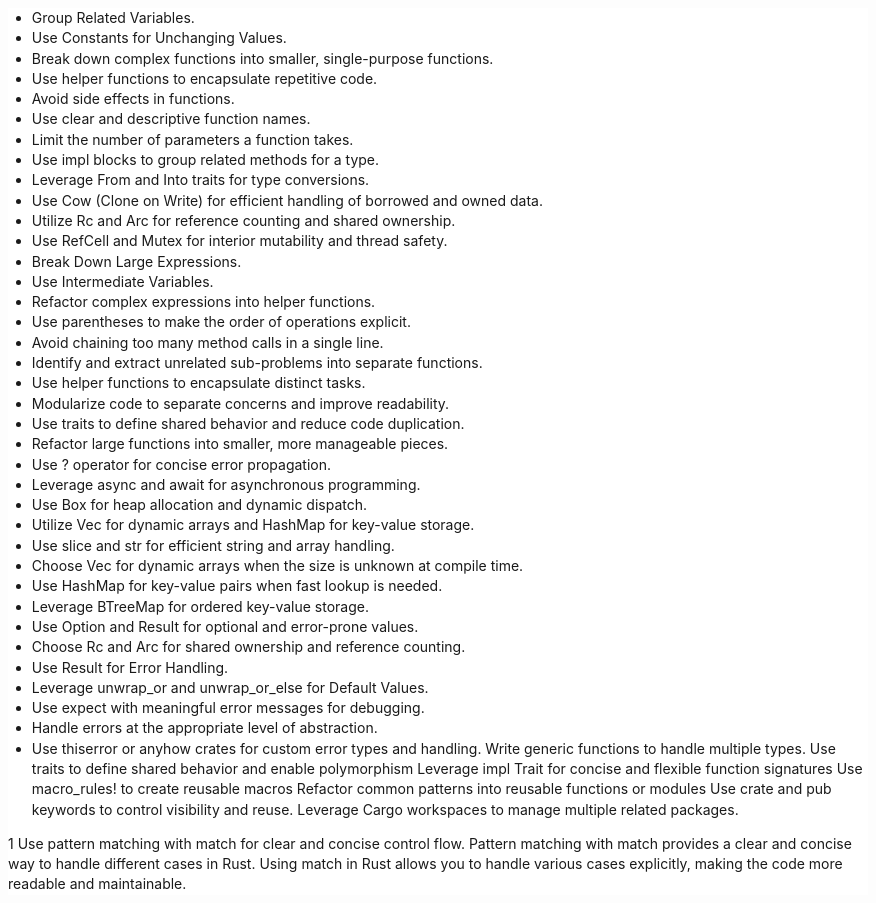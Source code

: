 - Group Related Variables.
- Use Constants for Unchanging Values.
- Break down complex functions into smaller, single-purpose functions.
- Use helper functions to encapsulate repetitive code.
- Avoid side effects in functions.
- Use clear and descriptive function names.
- Limit the number of parameters a function takes.
- Use impl blocks to group related methods for a type.
- Leverage From and Into traits for type conversions.
- Use Cow (Clone on Write) for efficient handling of borrowed and owned data.
- Utilize Rc and Arc for reference counting and shared ownership.
- Use RefCell and Mutex for interior mutability and thread safety.
- Break Down Large Expressions.
- Use Intermediate Variables.
- Refactor complex expressions into helper functions.
- Use parentheses to make the order of operations explicit.
- Avoid chaining too many method calls in a single line.
- Identify and extract unrelated sub-problems into separate functions.
- Use helper functions to encapsulate distinct tasks.
- Modularize code to separate concerns and improve readability.
- Use traits to define shared behavior and reduce code duplication.
- Refactor large functions into smaller, more manageable pieces.
- Use ? operator for concise error propagation.
- Leverage async and await for asynchronous programming.
- Use Box for heap allocation and dynamic dispatch.
- Utilize Vec for dynamic arrays and HashMap for key-value storage.
- Use slice and str for efficient string and array handling.
- Choose Vec for dynamic arrays when the size is unknown at compile time.
- Use HashMap for key-value pairs when fast lookup is needed.
- Leverage BTreeMap for ordered key-value storage.
- Use Option and Result for optional and error-prone values.
- Choose Rc and Arc for shared ownership and reference counting.
- Use Result for Error Handling.
- Leverage unwrap_or and unwrap_or_else for Default Values.
- Use expect with meaningful error messages for debugging.
- Handle errors at the appropriate level of abstraction.
- Use thiserror or anyhow crates for custom error types and handling.
Write generic functions to handle multiple types.
Use traits to define shared behavior and enable polymorphism
Leverage impl Trait for concise and flexible function signatures
Use macro_rules! to create reusable macros
Refactor common patterns into reusable functions or modules
Use crate and pub keywords to control visibility and reuse.
Leverage Cargo workspaces to manage multiple related packages.

1
Use pattern matching with match for
clear and concise control flow.
Pattern matching with match provides a clear and concise way to handle
different cases in Rust.
Using match in Rust allows you to handle various cases explicitly, making
the code more readable and maintainable.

═══

**EXERCISE INSTRUCTIONS:**
Find the line with "Group Related Variables." in the material above. Reproduce it and each line after it up to and including the line with "- Use Cow (Clone".

**ANSWER TO THIS PROBLEM:**
: - Group Related Variables.
- Use Constants for Unchanging Values.
- Break down complex functions into smaller, single-purpose functions.
- Use helper functions to encapsulate repetitive code.
- Avoid side effects in functions.
- Use clear and descriptive function names.
- Limit the number of parameters a function takes.
- Use impl blocks to group related methods for a type.
- Leverage From and Into traits for type conversions.
- Use Cow (Clone on Write) for efficient handling of borrowed and owned data.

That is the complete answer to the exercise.